A New Clemen's Contest

That's right folks. You have another chance to win a prize (to be determined). Try to guess which subset of the human race Michael Medved is being most insulting to in this quote taken from a recent column:
There is no rational basis for discomfort at playing with athletes of another race since science and experience show that human racial differences remain insignificant. The much better analogy for discomfort at gay teammates involves the widespread (and generally accepted) idea that women and men shouldn’t share locker rooms. Making gay males unwelcome in the intimate circumstances of an NBA team makes just as much sense as making straight males unwelcome in the showers for a women’s team at the WNBA. Most female athletes would prefer not to shower together with men not because they hate males (though some of them no doubt do), but because they hope to avoid the tension, distraction and complication that prove inevitable when issues of sexual attraction (and even arousal) intrude into the arena of competitive sports.

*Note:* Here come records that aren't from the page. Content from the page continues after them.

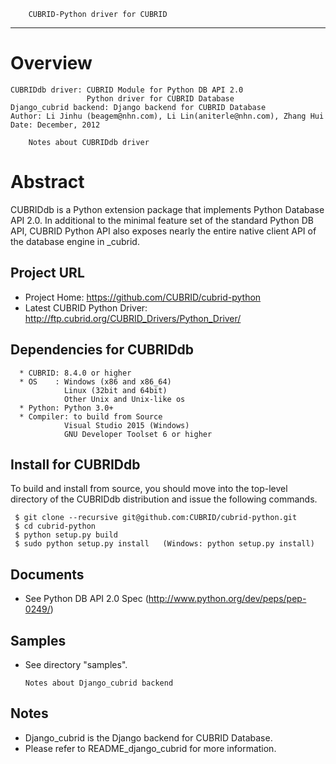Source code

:         CUBRID-Python driver for CUBRID
------------------------------------------------------------------------------------------

Overview
========
```
CUBRIDdb driver: CUBRID Module for Python DB API 2.0
                 Python driver for CUBRID Database
Django_cubrid backend: Django backend for CUBRID Database
Author: Li Jinhu (beagem@nhn.com), Li Lin(aniterle@nhn.com), Zhang Hui
Date: December, 2012
```

        Notes about CUBRIDdb driver

Abstract
========
  CUBRIDdb is a Python extension package that implements Python Database API 2.0.
  In additional to the minimal feature set of the standard Python DB API,
  CUBRID Python API also exposes nearly the entire native client API of the
  database engine in _cubrid.


Project URL
-----------
  * Project Home: https://github.com/CUBRID/cubrid-python
  * Latest CUBRID Python Driver: http://ftp.cubrid.org/CUBRID_Drivers/Python_Driver/

Dependencies for CUBRIDdb
-------------------------
```
  * CUBRID: 8.4.0 or higher
  * OS    : Windows (x86 and x86_64)
            Linux (32bit and 64bit)
            Other Unix and Unix-like os
  * Python: Python 3.0+
  * Compiler: to build from Source
            Visual Studio 2015 (Windows)
            GNU Developer Toolset 6 or higher
```

Install for CUBRIDdb
--------------------
  To build and install from source, you should move into the top-level directory
  of the CUBRIDdb distribution and issue the following commands.
 ```
  $ git clone --recursive git@github.com:CUBRID/cubrid-python.git
  $ cd cubrid-python
  $ python setup.py build
  $ sudo python setup.py install   (Windows: python setup.py install)
```
Documents
---------
  * See Python DB API 2.0 Spec (http://www.python.org/dev/peps/pep-0249/)

Samples
-------
  * See directory "samples".


        Notes about Django_cubrid backend

Notes
-----
 * Django_cubrid is the Django backend for CUBRID Database.
 * Please refer to README_django_cubrid for more information.
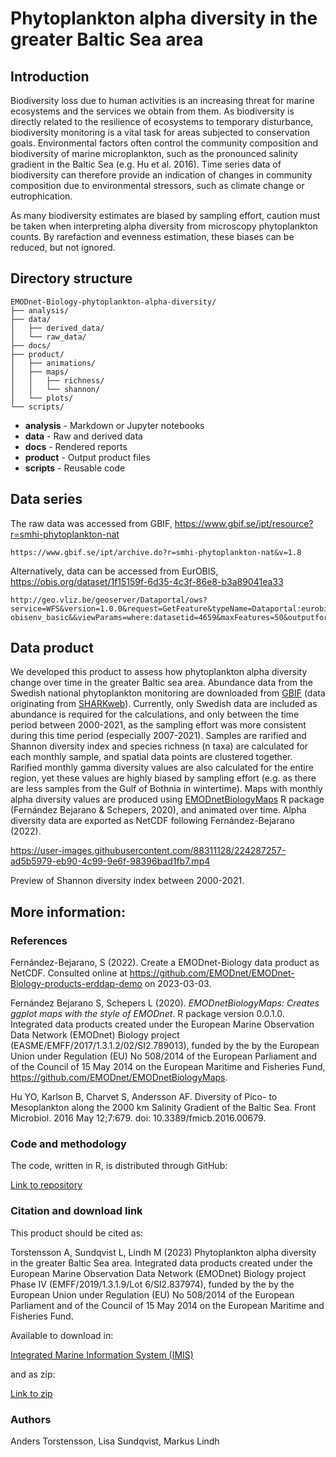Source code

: # Phytoplankton alpha diversity in the greater Baltic Sea area

## Introduction

Biodiversity loss due to human activities is an increasing threat for marine ecosystems and the services we obtain from them. As biodiversity is directly related to the resilience of ecosystems to temporary disturbance, biodiversity monitoring is a vital task for areas subjected to conservation goals. Environmental factors often control the community composition and biodiversity of marine microplankton, such as the pronounced salinity gradient in the Baltic Sea (e.g. Hu et al. 2016). Time series data of biodiversity can therefore provide an indication of changes in community composition due to environmental stressors, such as climate change or eutrophication.

As many biodiversity estimates are biased by sampling effort, caution must be taken when interpreting alpha diversity from microscopy phytoplankton counts. By rarefaction and evenness estimation, these biases can be reduced, but not ignored.

## Directory structure

```
EMODnet-Biology-phytoplankton-alpha-diversity/
├── analysis/
├── data/
│   ├── derived_data/
│   └── raw_data/
├── docs/
├── product/
│   ├── animations/
│   ├── maps/
│   │   ├── richness/
│   │   └── shannon/
│   └── plots/
└── scripts/
```

* **analysis** - Markdown or Jupyter notebooks
* **data** - Raw and derived data
* **docs** - Rendered reports
* **product** - Output product files
* **scripts** - Reusable code

## Data series

The raw data was accessed from GBIF, https://www.gbif.se/ipt/resource?r=smhi-phytoplankton-nat

```
https://www.gbif.se/ipt/archive.do?r=smhi-phytoplankton-nat&v=1.8
```

Alternatively, data can be accessed from EurOBIS, https://obis.org/dataset/1f15159f-6d35-4c3f-86e8-b3a89041ea33

```
http://geo.vliz.be/geoserver/Dataportal/ows?service=WFS&version=1.0.0&request=GetFeature&typeName=Dataportal:eurobis-obisenv_basic&&viewParams=where:datasetid=4659&maxFeatures=50&outputformat=csv
```

## Data product

We developed this product to assess how phytoplankton alpha diversity change over time in the greater Baltic sea area. Abundance data from the Swedish national phytoplankton monitoring are downloaded from [GBIF](https://www.gbif.org/) (data originating from [SHARKweb](https://sharkweb.smhi.se/)). Currently, only Swedish data are included as abundance is required for the calculations, and only between the time period between 2000-2021, as the sampling effort was more consistent during this time period (especially 2007-2021). Samples are rarified and Shannon diversity index and species richness (n taxa) are calculated for each monthly sample, and spatial data points are clustered together. Rarified monthly gamma diversity values are also calculated for the entire region, yet these values are highly biased by sampling effort (e.g. as there are less samples from the Gulf of Bothnia in wintertime). Maps with monthly alpha diversity values are produced using [EMODnetBiologyMaps](https://github.com/EMODnet/EMODnetBiologyMaps) R package (Fernández Bejarano & Schepers, 2020), and animated over time. Alpha diversity data are exported as NetCDF following Fernández-Bejarano (2022). 

https://user-images.githubusercontent.com/88311128/224287257-ad5b5979-eb90-4c99-9e6f-98396bad1fb7.mp4

Preview of Shannon diversity index between 2000-2021.

## More information:

### References

Fernández-Bejarano, S (2022). Create a EMODnet-Biology data product as NetCDF. Consulted online at https://github.com/EMODnet/EMODnet-Biology-products-erddap-demo on 2023-03-03.

Fernández Bejarano S, Schepers L (2020). _EMODnetBiologyMaps: Creates ggplot maps with the style of EMODnet_. R package version 0.0.1.0. Integrated data products
created under the European Marine Observation Data Network (EMODnet) Biology project (EASME/EMFF/2017/1.3.1.2/02/SI2.789013), funded by the by the European Union under
Regulation (EU) No 508/2014 of the European Parliament and of the Council of 15 May 2014 on the European Maritime and Fisheries Fund, 
https://github.com/EMODnet/EMODnetBiologyMaps.

Hu YO, Karlson B, Charvet S, Andersson AF. Diversity of Pico- to Mesoplankton along the 2000 km Salinity Gradient of the Baltic Sea. Front Microbiol. 2016 May 12;7:679. doi: 10.3389/fmicb.2016.00679.

### Code and methodology

The code, written in R, is distributed through GitHub:

[Link to repository](/../..)

### Citation and download link

This product should be cited as:

Torstensson A, Sundqvist L, Lindh M (2023) Phytoplankton alpha diversity in the greater Baltic Sea area. Integrated data products created under the European Marine Observation  Data Network (EMODnet) Biology project Phase IV (EMFF/2019/1.3.1.9/Lot  6/SI2.837974), funded by the by the European Union under Regulation (EU) No 508/2014 of the European Parliament and of the Council of 15 May 2014 on the European Maritime and Fisheries Fund.

Available to download in:

[Integrated Marine Information System (IMIS)](https://www.vliz.be/imis?dasid=8221)

and as zip:

[Link to zip](/../../archive/refs/heads/main.zip)

### Authors

Anders Torstensson, Lisa Sundqvist, Markus Lindh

Tim Hardaway (and most of his former NBA teammates) wouldn’t welcome openly gay players into the locker room any more than they’d welcome profoundly unattractive, morbidly obese women. I specify unattractive females because if a young lady is attractive (or, even better, downright “hot”) most guys, very much including the notorious love machines of the National Basketball Association, would probably welcome her joining their showers. The ill-favored, grossly overweight female is the right counterpart to a gay male because, like the homosexual, she causes discomfort due to the fact that attraction can only operate in one direction. She might well feel drawn to the straight guys with whom she’s grouped, while they feel downright repulsed at the very idea of sex with her.



Just be sure to fill out your entry form in modern Kirghiz so you're entry can be properly judged (to cover expenses we had to offshore this job) and your prize, whatever it is, will soon be on its way.